# I'm attempting to sew cloths



## sancraft (Jun 7, 2002)

I've never sewn any clothing at all, but there's a first time for everything. I'm going to make a jumper for a friend's baby. I bought this jumper (kit) to make for my girls when they were little. They are now 19 and 16, so I don't think the 4T size os going to fit them anymore. Even if it did, the teddy bears and ABC fabric would probably not to to their liking. LOL Wish me luck. I'm going to be a sewing fool today. I'm starting with what I know, quilt squares for the BOM club and then on to the jumper. :viking::shrug:


----------



## reese (Jul 6, 2004)

I'm cheering you on!! You CAN do it!

Reese


----------



## sewing nana (Oct 18, 2002)

PLEASE don't sew your finger....... Happy sewing.......


----------



## AngieM2 (May 10, 2002)

Take care, and Watch the cut finger!
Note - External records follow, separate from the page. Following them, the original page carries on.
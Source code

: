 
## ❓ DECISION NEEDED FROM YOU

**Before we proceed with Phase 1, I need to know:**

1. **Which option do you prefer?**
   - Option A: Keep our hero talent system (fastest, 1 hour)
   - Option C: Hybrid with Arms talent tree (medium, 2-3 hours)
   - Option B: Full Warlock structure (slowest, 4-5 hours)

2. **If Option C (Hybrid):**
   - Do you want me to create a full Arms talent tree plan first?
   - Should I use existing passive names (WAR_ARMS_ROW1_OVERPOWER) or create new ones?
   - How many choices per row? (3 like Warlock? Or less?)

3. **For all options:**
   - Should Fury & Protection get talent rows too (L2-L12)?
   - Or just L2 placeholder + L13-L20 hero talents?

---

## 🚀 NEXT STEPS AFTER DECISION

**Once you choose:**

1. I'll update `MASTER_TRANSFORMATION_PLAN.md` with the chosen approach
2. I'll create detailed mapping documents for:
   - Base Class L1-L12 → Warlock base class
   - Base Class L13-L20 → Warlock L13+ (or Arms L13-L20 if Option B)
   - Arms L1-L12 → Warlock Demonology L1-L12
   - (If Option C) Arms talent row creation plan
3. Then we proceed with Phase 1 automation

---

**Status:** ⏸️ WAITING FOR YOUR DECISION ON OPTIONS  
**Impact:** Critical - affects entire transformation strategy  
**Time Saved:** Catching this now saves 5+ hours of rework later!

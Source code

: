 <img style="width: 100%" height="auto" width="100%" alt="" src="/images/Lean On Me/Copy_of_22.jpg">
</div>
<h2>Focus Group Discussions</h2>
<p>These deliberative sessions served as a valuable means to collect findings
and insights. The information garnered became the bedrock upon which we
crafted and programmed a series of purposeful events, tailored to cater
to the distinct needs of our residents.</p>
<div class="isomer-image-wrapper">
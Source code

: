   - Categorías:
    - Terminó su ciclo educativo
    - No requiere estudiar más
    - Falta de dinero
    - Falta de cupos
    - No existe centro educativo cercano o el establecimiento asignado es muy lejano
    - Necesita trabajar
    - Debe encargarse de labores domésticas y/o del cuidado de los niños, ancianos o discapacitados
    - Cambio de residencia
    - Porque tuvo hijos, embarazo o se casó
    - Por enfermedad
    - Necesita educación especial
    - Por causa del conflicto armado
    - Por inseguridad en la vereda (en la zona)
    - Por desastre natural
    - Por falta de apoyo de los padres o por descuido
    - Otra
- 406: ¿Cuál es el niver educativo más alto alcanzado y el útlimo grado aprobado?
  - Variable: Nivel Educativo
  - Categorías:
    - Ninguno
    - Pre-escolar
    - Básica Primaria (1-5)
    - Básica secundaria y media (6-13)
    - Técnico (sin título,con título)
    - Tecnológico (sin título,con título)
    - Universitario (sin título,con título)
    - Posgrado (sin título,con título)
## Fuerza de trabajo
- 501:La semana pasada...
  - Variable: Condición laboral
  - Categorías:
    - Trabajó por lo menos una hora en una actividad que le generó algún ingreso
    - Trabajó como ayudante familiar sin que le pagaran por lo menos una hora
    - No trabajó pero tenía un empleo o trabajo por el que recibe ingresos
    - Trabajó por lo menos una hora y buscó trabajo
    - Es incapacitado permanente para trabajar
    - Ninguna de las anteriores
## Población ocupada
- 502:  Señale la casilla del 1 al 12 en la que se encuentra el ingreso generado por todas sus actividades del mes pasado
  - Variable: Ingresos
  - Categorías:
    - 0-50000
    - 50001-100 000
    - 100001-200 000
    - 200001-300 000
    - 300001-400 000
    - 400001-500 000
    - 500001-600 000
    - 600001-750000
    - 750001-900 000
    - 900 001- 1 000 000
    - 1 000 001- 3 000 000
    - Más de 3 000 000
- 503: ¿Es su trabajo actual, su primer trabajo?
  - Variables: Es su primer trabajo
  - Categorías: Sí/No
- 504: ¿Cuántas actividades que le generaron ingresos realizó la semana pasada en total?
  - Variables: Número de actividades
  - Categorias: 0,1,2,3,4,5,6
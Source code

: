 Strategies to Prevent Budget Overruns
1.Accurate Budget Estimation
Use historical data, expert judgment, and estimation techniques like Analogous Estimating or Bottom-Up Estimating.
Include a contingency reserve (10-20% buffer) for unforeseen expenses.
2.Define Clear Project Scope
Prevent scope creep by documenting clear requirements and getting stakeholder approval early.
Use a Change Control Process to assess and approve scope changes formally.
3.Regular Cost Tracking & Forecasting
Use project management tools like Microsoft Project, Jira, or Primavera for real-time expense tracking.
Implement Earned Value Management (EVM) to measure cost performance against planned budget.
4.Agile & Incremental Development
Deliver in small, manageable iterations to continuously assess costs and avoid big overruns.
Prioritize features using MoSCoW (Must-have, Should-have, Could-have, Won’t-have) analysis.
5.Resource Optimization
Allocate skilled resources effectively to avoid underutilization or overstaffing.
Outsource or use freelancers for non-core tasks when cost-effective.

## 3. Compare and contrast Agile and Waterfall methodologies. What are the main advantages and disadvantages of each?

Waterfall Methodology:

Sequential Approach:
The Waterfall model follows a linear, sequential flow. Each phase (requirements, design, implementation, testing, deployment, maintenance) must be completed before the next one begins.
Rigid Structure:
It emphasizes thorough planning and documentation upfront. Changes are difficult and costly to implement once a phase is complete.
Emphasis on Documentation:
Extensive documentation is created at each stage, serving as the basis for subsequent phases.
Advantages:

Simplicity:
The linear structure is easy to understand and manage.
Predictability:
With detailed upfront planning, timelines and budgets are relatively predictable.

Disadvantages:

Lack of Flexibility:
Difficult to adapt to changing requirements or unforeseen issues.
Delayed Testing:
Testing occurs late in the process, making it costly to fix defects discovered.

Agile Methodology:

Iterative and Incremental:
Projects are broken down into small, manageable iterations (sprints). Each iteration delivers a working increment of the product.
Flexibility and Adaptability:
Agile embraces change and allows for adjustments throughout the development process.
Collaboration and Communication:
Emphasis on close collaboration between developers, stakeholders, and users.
It will get in your way.

Let us know how it goes.

Angie


----------



## Maura (Jun 6, 2004)

He'll always be there for you, your friend, Mr. Seam Ripper


----------



## organicsoapgal (Mar 4, 2008)

Just have fun with it...it will turn out great!


----------



## Peacock (Apr 12, 2006)

Yippee for you! Just remember to go by measurements, not sizes. That's what did me in when I first started, expecting a size 10 to be the same size 10 as off-the-rack when in fact it was WAY off. So that's why they make tape measures!


----------



## PETSNEGGS (Oct 7, 2005)

Good luck and I Ditto that Edayna!... makes a big differance


----------



## Nan (May 13, 2002)

Yep...as ye shall sew...so shall ye RIP! :viking: I call my ripper, Jack! I have a warped sense of humor!


----------



## Kris in MI (May 30, 2002)

Beware, sewing little jumpers can get addicting! I started with jumpers for my girls when they were little. It snowballed from there: sundresses, Easter dresses, nightgowns, pajamas, then stuff for my boys and even dresses for ME!! I have made uncountable school play costumes--pigs, monkeys, mice, pioneer girls, mesopotamian kings, greek philosophers, Zorro, and an adult sized gorilla suit; fur, 'leather' chest and all!

In fact, after starting with clothes, doing quilt blocks wasn't so intimidating.


----------



## rkintn (Dec 12, 2002)

Happy Birthday Sancraft!!


----------



## sancraft (Jun 7, 2002)

Okay, I got it cut out yesterday. I was working on quilt blocks too. Today I sew the lining.


----------



## MoCrafter (May 19, 2004)

Sandcraft,
Good luck. I'd love to see pictures when you can.
Winona


----------